In asserting patent invalidity as a defense to an infringement action, an alleged infringer must contend with §282 of the Patent Act of 1952 (Act), under which “[a] patent shall be presumed valid” and “[t]he burden of establishing invalidity . . . shall rest on the party asserting” it. Since 1984, the Federal Circuit has read §282 to require a defendant seeking to overcome the presumption to persuade the factfinder of its invalidity defense by clear and convincing evidence. Microsoft’s argued that to succeed with a defense of patent invalidity, a mere preponderance of the evidence should be sufficient.

Brief Analysis

Citing the plain meaning of §282 and the Supreme Court’s own precedent, the Court rejected Microsoft’s contention that a defendant need only persuade the jury of a patent invalidity defense by a preponderance of the evidence.

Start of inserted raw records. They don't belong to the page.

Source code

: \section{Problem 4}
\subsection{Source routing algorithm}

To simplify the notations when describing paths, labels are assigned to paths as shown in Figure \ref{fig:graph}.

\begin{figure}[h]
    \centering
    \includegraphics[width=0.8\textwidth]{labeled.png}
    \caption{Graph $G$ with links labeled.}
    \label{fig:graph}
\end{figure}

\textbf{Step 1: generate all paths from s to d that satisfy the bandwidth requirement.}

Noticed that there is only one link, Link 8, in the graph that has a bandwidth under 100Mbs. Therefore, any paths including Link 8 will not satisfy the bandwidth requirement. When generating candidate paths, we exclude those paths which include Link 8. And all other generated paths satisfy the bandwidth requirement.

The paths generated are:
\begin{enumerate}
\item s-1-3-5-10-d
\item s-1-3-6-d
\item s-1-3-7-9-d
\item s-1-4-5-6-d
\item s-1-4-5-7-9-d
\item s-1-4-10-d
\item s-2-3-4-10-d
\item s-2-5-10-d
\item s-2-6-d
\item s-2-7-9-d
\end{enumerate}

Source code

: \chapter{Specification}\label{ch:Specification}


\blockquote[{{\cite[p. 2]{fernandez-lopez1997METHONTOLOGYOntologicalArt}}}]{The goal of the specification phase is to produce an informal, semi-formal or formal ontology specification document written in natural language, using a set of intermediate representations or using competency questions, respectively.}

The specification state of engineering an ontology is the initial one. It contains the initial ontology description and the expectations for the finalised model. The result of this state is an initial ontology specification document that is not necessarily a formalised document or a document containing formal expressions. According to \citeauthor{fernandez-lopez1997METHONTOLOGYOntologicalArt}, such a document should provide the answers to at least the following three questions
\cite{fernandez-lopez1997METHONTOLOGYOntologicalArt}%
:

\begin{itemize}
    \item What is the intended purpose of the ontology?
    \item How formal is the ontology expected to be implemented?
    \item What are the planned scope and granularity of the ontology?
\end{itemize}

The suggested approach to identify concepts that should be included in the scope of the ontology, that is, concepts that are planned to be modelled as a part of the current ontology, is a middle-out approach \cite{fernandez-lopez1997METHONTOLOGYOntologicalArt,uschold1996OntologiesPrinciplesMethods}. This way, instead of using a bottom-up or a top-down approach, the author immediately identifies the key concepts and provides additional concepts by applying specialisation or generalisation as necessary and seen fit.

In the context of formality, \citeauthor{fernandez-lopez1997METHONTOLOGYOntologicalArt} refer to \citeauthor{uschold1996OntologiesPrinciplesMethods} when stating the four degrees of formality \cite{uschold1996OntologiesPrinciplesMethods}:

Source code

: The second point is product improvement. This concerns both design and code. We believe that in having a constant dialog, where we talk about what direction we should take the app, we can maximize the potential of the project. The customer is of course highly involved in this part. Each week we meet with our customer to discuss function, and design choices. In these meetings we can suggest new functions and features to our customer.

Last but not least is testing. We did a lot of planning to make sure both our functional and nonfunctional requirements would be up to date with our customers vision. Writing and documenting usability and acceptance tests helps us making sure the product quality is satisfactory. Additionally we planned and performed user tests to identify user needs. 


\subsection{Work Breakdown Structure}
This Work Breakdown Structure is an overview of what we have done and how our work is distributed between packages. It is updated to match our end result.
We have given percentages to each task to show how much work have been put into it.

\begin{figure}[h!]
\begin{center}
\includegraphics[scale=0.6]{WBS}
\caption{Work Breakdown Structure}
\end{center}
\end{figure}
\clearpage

The Court noted that while §282 includes no express articulation of the standard of proof, where Congress uses a common-law term in a statute, the Court assumes the term comes with a common law meaning. Here, by stating that a patent is “presumed valid,” Congress used a term with a settled common-law meaning. According to its settled meaning, a defendant raising an invalidity defense bears a heavy burden of persuasion requiring proof of the defense by clear and convincing evidence. Furthermore, in its precedential opinion, RCA v. Radio Engineering Laboratories, Inc., 293 U.S. 1, the Supreme Court stated that “there is a presumption of [patent] validity [that is] not to be overthrown except by clear and cogent evidence.”

The Court also rejected Microsoft’s argument that a preponderance standard must at least apply where the evidence before the factfinder was not before the PTO during the examination process. While acknowledging that the rationale underlying the presumption that the PTO has approved the claim seems diminished, the Court reasoned that Congress codified the common-law presumption of patent validity and, implicitly, the heightened standard of proof attached to it. According to the Court, nothing in §282’s text suggests that Congress meant to depart from that understanding to enact a standard of proof that would rise and fall with the facts of each case. The Court stated that had Congress intended to drop the heightened standard of proof where the evidence before the jury varied from that before the PTO, it presumably would have said so expressly.